Moses And The King Of Siam -- By: Ronald Youngblood

Journal: Journal of the Evangelical Theological Society
Volume: JETS 16:4 (Fall 1973)
Article: Moses And The King Of Siam
Author: Ronald Youngblood


Moses And The King Of Siam

Ronald Youngblood*

“Mem, your Moses shall have been a fool!”

“But, Your Majesty—”

“I say,” interrupted the King with asperity, “your Moses shall have been a fool.” Tapping the Bible, he continued: “Here it stands written that God created the world in six days, and rested on the seventh. You know and I know and all scientists know it took many ages to create the world. Your Moses shall have been a fool to have written so!”1

The King of Siam was so intent on being considered a western-oriented scientist that he forgot for a moment that as an easterner he occupied a favored position with respect to the Scriptures. He forgot that we must avoid the imposition of western concepts and western ideas on the Old Testament. He forgot that the Old Testament is an oriental book, a book that differs from occidental ways of thinking by thousands of years and thousands of miles. He forgot that it was to the ancient oriental, primarily, that the Old Testament was originally written. He forgot that only as we see the Old Testament through ancient oriental eyes will we be able to comprehend it in all of its fulness. He forgot that whatever else the Bible may be it is certainly a great masterpiece of literature, and that just because we believe the Bible to be far more than a mere literary masterpiece, our confidence in its revelatory value should not blind us to the fact that it is literature and as such operates within the framework of literary categories that have been developed by mankind in general and by ancient oriental mankind in particular.
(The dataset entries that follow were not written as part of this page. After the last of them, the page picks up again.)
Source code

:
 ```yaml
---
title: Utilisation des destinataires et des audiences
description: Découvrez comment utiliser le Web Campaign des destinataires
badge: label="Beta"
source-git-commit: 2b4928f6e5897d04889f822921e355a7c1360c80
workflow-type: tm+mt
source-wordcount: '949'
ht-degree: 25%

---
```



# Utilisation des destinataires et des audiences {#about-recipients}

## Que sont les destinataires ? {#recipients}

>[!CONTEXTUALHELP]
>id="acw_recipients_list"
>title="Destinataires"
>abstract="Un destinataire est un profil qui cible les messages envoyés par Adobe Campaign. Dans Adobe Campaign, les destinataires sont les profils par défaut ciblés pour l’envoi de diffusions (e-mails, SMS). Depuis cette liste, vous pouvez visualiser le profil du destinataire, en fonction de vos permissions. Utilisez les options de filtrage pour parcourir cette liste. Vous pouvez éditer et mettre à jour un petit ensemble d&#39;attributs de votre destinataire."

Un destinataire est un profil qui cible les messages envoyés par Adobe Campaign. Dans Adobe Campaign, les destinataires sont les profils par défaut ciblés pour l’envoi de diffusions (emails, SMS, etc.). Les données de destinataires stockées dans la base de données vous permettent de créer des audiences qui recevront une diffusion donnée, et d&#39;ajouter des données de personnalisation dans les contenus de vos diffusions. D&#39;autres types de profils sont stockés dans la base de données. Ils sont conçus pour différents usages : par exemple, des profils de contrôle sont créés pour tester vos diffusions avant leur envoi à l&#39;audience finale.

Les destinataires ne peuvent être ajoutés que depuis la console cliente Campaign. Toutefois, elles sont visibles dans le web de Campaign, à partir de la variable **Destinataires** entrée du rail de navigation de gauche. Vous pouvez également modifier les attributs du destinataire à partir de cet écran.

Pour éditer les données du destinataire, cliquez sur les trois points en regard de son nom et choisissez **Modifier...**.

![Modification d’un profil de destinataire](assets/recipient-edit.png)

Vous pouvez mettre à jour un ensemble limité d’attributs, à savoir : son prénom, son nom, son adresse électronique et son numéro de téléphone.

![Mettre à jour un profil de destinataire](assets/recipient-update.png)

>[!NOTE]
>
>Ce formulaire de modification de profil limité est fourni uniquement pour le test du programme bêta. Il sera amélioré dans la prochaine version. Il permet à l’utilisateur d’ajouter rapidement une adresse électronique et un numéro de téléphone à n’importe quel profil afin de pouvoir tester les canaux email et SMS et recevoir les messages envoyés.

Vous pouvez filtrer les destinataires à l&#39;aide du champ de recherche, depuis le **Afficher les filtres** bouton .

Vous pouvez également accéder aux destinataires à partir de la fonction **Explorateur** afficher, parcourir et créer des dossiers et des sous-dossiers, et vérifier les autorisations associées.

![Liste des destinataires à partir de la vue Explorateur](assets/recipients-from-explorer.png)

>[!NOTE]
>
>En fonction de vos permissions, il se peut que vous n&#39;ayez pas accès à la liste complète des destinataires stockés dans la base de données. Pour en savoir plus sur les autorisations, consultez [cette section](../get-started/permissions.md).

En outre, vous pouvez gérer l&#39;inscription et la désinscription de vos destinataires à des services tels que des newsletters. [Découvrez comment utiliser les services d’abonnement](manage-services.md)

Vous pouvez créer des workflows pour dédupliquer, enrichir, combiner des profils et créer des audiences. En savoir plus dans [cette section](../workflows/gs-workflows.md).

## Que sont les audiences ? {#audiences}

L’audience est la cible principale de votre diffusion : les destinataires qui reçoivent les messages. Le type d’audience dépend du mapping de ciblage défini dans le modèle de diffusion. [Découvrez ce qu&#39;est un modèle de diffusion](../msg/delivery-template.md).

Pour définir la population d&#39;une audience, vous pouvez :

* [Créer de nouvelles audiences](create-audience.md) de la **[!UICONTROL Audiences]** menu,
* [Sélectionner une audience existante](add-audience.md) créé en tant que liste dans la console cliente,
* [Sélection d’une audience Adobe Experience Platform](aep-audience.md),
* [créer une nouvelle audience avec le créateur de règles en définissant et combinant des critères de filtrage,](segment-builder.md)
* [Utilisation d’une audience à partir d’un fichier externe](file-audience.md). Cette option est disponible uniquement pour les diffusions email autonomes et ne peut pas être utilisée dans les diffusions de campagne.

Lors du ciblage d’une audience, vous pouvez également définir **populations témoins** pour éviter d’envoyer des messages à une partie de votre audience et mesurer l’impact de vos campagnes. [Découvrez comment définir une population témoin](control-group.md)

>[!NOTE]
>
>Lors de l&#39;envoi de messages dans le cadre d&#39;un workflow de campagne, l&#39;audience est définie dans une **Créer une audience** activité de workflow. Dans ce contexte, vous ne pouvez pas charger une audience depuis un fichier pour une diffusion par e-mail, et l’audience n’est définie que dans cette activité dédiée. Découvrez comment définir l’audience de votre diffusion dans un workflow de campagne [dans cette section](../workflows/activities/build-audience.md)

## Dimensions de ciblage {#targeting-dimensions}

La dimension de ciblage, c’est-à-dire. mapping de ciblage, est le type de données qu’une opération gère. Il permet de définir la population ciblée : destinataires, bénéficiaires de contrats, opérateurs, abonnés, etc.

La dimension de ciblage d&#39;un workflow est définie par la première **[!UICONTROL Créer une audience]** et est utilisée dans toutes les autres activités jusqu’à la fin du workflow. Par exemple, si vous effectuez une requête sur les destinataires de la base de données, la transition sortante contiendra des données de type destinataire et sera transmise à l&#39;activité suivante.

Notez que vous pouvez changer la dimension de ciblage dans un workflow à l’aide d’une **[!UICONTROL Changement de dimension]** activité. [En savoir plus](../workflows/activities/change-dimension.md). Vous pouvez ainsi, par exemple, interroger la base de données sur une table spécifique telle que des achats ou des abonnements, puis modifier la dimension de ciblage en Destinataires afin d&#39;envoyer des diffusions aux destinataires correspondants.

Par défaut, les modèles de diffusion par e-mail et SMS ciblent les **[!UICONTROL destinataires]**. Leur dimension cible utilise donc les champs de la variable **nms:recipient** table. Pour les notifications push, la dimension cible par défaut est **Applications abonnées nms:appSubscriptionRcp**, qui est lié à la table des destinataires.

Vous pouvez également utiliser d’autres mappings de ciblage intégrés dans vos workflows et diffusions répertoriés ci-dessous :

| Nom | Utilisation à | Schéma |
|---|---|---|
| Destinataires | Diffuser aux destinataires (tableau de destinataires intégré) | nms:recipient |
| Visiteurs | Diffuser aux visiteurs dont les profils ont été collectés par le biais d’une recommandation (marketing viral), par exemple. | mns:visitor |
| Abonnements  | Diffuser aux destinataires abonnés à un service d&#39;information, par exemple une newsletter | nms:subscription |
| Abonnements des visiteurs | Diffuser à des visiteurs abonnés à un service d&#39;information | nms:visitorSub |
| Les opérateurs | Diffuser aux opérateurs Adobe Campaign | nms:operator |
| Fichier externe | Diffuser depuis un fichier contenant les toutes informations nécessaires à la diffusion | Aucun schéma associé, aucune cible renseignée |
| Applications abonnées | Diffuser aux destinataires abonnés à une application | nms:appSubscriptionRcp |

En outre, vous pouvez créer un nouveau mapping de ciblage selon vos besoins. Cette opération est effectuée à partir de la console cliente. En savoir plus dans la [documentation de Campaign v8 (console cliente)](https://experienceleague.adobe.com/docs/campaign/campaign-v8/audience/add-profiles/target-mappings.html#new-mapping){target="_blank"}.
Ancient people had a limited fund of abstractions in their vocabularies, and so they frequently resorted to figures of speech in order to express themselves, especially when discussing religion, cosmology, and the like. They were thus much less prosaic than we tend to be, and figures of speech abound in their writings. In fact, they made use of a veritable cornucopia of such figurative devices as simile, metaphor, metonymy, synecdoche, personification, euphemism, hyperbole, litotes/meirosis, epizeuxis, and so forth?2 One such figure of speech that is related primarily

*Professor of Old Testament, Bethel Theological Seminary, St. Paul, Minnesota.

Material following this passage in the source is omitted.